Lorenzo et al. utilized Particle Swarm Optimization (PSO) to select the deepening parameters, as described in their study [20]. The algorithm is based on natural behavior and imitates flocks of birds or fish. It was initially proposed by Eberhart and Kennedy in their publication [21]. Based on the experiment results using the LeNet-4 network, it was shown that PSO can significantly improve the accuracy of classification on the MNIST dataset. However, their approach and methodology were not suitable for the CIFAR-10 datasets.
To be more precise, the large number of hyperparameters is an obstacle to achieving better results, despite the positive findings reached by CNN architectures in the detection of breast cancer. As a result, optimizing the hyperparameters for CNN design is crucial to enhancing CNN performance. This study developed an enhanced Convolutional Neural Network (CNN) structure for classifying mammography datasets. The architecture was refined using the Particle Swarm Optimization (PSO) approach to determine new hyperparameters. This might potentially be advantageous for healthcare professionals in the diagnosis of breast cancer.

2. Materials and Methods

2.1. Datasets

Two different standard mammography image datasets were used to create and assess the proposed algorithm. These datasets, the Digital Database for Screening Mammography (DDSM) and the Mammographic Image Analysis Society (MIAS), were already preprocessed in [22]. Mammography images containing both benign and malignant masses are included in this dataset. The authors of [22] used three original sets of images from other datasets to make this dataset: 106 masses from INbreast, 53 masses from MIAS [23], and 2188 masses from DDSM [24]. DDSM comprises both normal and abnormal examples, making it ideal for examining the performance of computer-aided detection (CAD) systems. Masses and microcalcifications are examples of abnormalities. DDSM has been widely employed in the creation and testing of computer-aided diagnosis (CADx) systems, image-processing methods, and other breast cancer detection applications.
MIAS is best suited for tasks involving breast cancer detection since it concentrates on instances with worrisome lesions. Digitized film mammograms are included in the database.
MIAS, like DDSM, has annotations that indicate the presence of anomalies such as masses and calcifications. These annotations are critical for algorithm training and assessment.
After the researchers preprocessed their images, they next employed data augmentation and contrast-limited adaptive histogram equalization. Following data augmentation, the INbreast dataset has 7632 pictures, the MIAS dataset has 3816 images, and the DDSM dataset has 13,128 images. In addition to that, they combined DDSM, MIAS, and INbreast. The new size for each picture was 227 × 227 px. In this experiment, the DDSM and MIAS datasets were employed.
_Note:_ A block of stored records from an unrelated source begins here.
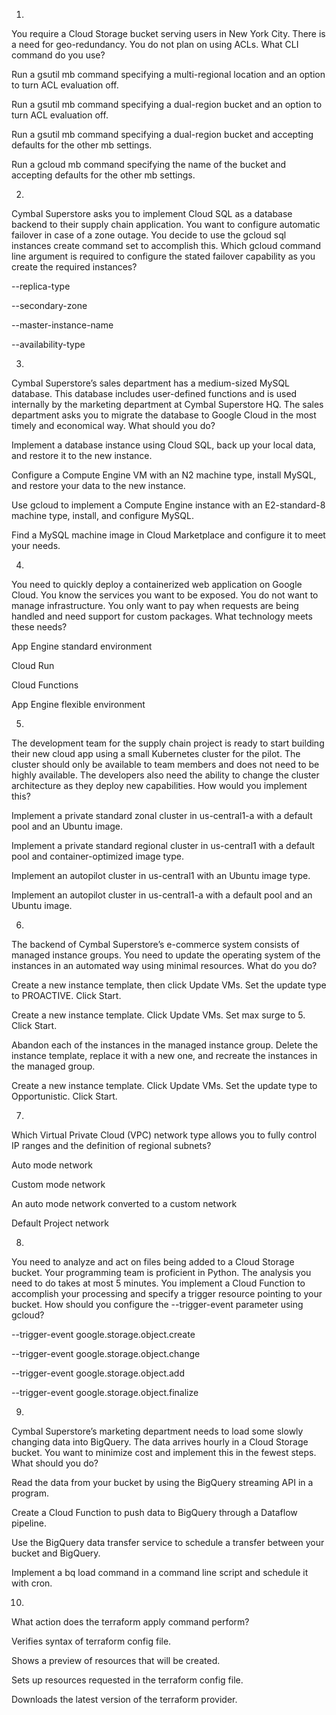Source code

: 1.
You require a Cloud Storage bucket serving users in New York City. There is a need for geo-redundancy. You do not plan on using ACLs. What CLI command do you use?

Run a gsutil mb command specifying a multi-regional location and an option to turn ACL evaluation off.

Run a gsutil mb command specifying a dual-region bucket and an option to turn ACL evaluation off.

Run a gsutil mb command specifying a dual-region bucket and accepting defaults for the other mb settings.

Run a gcloud mb command specifying the name of the bucket and accepting defaults for the other mb settings.

2.
Cymbal Superstore asks you to implement Cloud SQL as a database backend to their supply chain application. You want to configure automatic failover in case of a zone outage. You decide to use the gcloud sql instances create command set to accomplish this. Which gcloud command line argument is required to configure the stated failover capability as you create the required instances?

--replica-type

--secondary-zone

--master-instance-name

--availability-type

3.
Cymbal Superstore’s sales department has a medium-sized MySQL database. This database includes user-defined functions and is used internally by the marketing department at Cymbal Superstore HQ. The sales department asks you to migrate the database to Google Cloud in the most timely and economical way. What should you do?

Implement a database instance using Cloud SQL, back up your local data, and restore it to the new instance.

Configure a Compute Engine VM with an N2 machine type, install MySQL, and restore your data to the new instance.

Use gcloud to implement a Compute Engine instance with an E2-standard-8 machine type, install, and configure MySQL.

Find a MySQL machine image in Cloud Marketplace and configure it to meet your needs.

4.
You need to quickly deploy a containerized web application on Google Cloud. You know the services you want to be exposed. You do not want to manage infrastructure. You only want to pay when requests are being handled and need support for custom packages. What technology meets these needs?

App Engine standard environment

Cloud Run

Cloud Functions

App Engine flexible environment

5.
The development team for the supply chain project is ready to start building their new cloud app using a small Kubernetes cluster for the pilot. The cluster should only be available to team members and does not need to be highly available. The developers also need the ability to change the cluster architecture as they deploy new capabilities. How would you implement this?

Implement a private standard zonal cluster in us-central1-a with a default pool and an Ubuntu image.

Implement a private standard regional cluster in us-central1 with a default pool and container-optimized image type.

Implement an autopilot cluster in us-central1 with an Ubuntu image type.

Implement an autopilot cluster in us-central1-a with a default pool and an Ubuntu image.

6.
The backend of Cymbal Superstore’s e-commerce system consists of managed instance groups. You need to update the operating system of the instances in an automated way using minimal resources. What do you do?

Create a new instance template, then click Update VMs. Set the update type to PROACTIVE. Click Start.

Create a new instance template. Click Update VMs. Set max surge to 5. Click Start.

Abandon each of the instances in the managed instance group. Delete the instance template, replace it with a new one, and recreate the instances in the managed group.

Create a new instance template. Click Update VMs. Set the update type to Opportunistic. Click Start.

7.
Which Virtual Private Cloud (VPC) network type allows you to fully control IP ranges and the definition of regional subnets?

Auto mode network

Custom mode network

An auto mode network converted to a custom network

Default Project network

8.
You need to analyze and act on files being added to a Cloud Storage bucket. Your programming team is proficient in Python. The analysis you need to do takes at most 5 minutes. You implement a Cloud Function to accomplish your processing and specify a trigger resource pointing to your bucket. How should you configure the --trigger-event parameter using gcloud?

--trigger-event google.storage.object.create

--trigger-event google.storage.object.change

--trigger-event google.storage.object.add

--trigger-event google.storage.object.finalize

9.
Cymbal Superstore’s marketing department needs to load some slowly changing data into BigQuery. The data arrives hourly in a Cloud Storage bucket. You want to minimize cost and implement this in the fewest steps. What should you do?

Read the data from your bucket by using the BigQuery streaming API in a program.

Create a Cloud Function to push data to BigQuery through a Dataflow pipeline.

Use the BigQuery data transfer service to schedule a transfer between your bucket and BigQuery.

Implement a bq load command in a command line script and schedule it with cron.

10.
What action does the terraform apply command perform?

Verifies syntax of terraform config file.

Shows a preview of resources that will be created.

Sets up resources requested in the terraform config file.

Downloads the latest version of the terraform provider.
Figure 1 and Figure 2 present the samples of the DDSM and MIAS datasets used in this study. Table 1 shows the details of the entire dataset.
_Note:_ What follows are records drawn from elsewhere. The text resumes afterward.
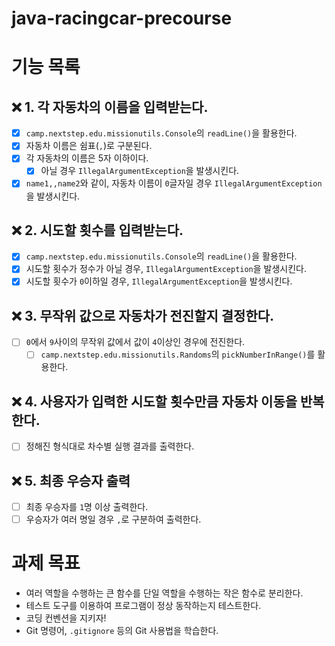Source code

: # java-racingcar-precourse

# 기능 목록

## ❌ 1. 각 자동차의 이름을 입력받는다.
- [x] `camp.nextstep.edu.missionutils.Console`의 `readLine()`을 활용한다.
- [x] 자동차 이름은 쉼표(`,`)로 구분된다.
- [x] 각 자동차의 이름은 5자 이하이다.
  - [x] 아닐 경우 `IllegalArgumentException`을 발생시킨다.
- [x] `name1,,name2`와 같이, 자동차 이름이 `0`글자일 경우 `IllegalArgumentException`을 발생시킨다.

## ❌ 2. 시도할 횟수를 입력받는다.
- [x] `camp.nextstep.edu.missionutils.Console`의 `readLine()`을 활용한다.
- [x] 시도할 횟수가 정수가 아닐 경우, `IllegalArgumentException`을 발생시킨다.
- [x] 시도할 횟수가 `0`이하일 경우, `IllegalArgumentException`을 발생시킨다.

## ❌ 3. 무작위 값으로 자동차가 전진할지 결정한다.
- [ ] `0`에서 `9`사이의 무작위 값에서 값이 `4`이상인 경우에 전진한다.
  - [ ] `camp.nextstep.edu.missionutils.Randoms`의 `pickNumberInRange()`를 활용한다.

## ❌ 4. 사용자가 입력한 시도할 횟수만큼 자동차 이동을 반복한다.
- [ ] 정해진 형식대로 차수별 실행 결과를 출력한다.

## ❌ 5. 최종 우승자 출력
- [ ] 최종 우승자를 `1`명 이상 출력한다.
- [ ] 우승자가 여러 명일 경우 `,`로 구분하여 출력한다. 

# 과제 목표

- 여러 역할을 수행하는 큰 함수를 단일 역할을 수행하는 작은 함수로 분리한다.
- 테스트 도구를 이용하여 프로그램이 정상 동작하는지 테스트한다.
- 코딩 컨벤션을 지키자!
- Git 명령어, `.gitignore` 등의 Git 사용법을 학습한다.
2.2. CNN Hyperparameters’ Optimization

The optimization of Convolutional Neural Networks’ parameters involves determining the suitable parameters that result in significant accuracy for each task. Nevertheless, the task of enhancing a large number of parameters is extremely difficult, with a high computational cost. Therefore, it is necessary to implement optimization algorithms that lead to a reduced number of iterations. The present study was based on the Particle Swarm Optimization (PSO) technique to look for the CNN model with the highest accuracy for breast cancer detection. Developing a Convolutional Neural Network (CNN) involves the optimization of several parameters and the careful selection of the architecture. The selection of optimal parameters is crucial for obtaining accurate results when using Convolutional Neural Networks (CNNs). Therefore, it is a challenging task that requires a considerable level of expertise.
The effectiveness of a CNN model depends on its hyperparameters, therefore driving certain researchers to advocate for the indispensability of fine-tuning these hyperparameters to obtain positive results. Hence, it is a challenging task that requires a substantial degree of proficiency. The hyperparameters of the CNN architecture, together with their descriptions, are provided in Table 2. As previously mentioned in Section 1, metaheuristic algorithms are widely acknowledged as effective techniques for enhancing the performance of CNN architectures by optimizing their hyperparameters.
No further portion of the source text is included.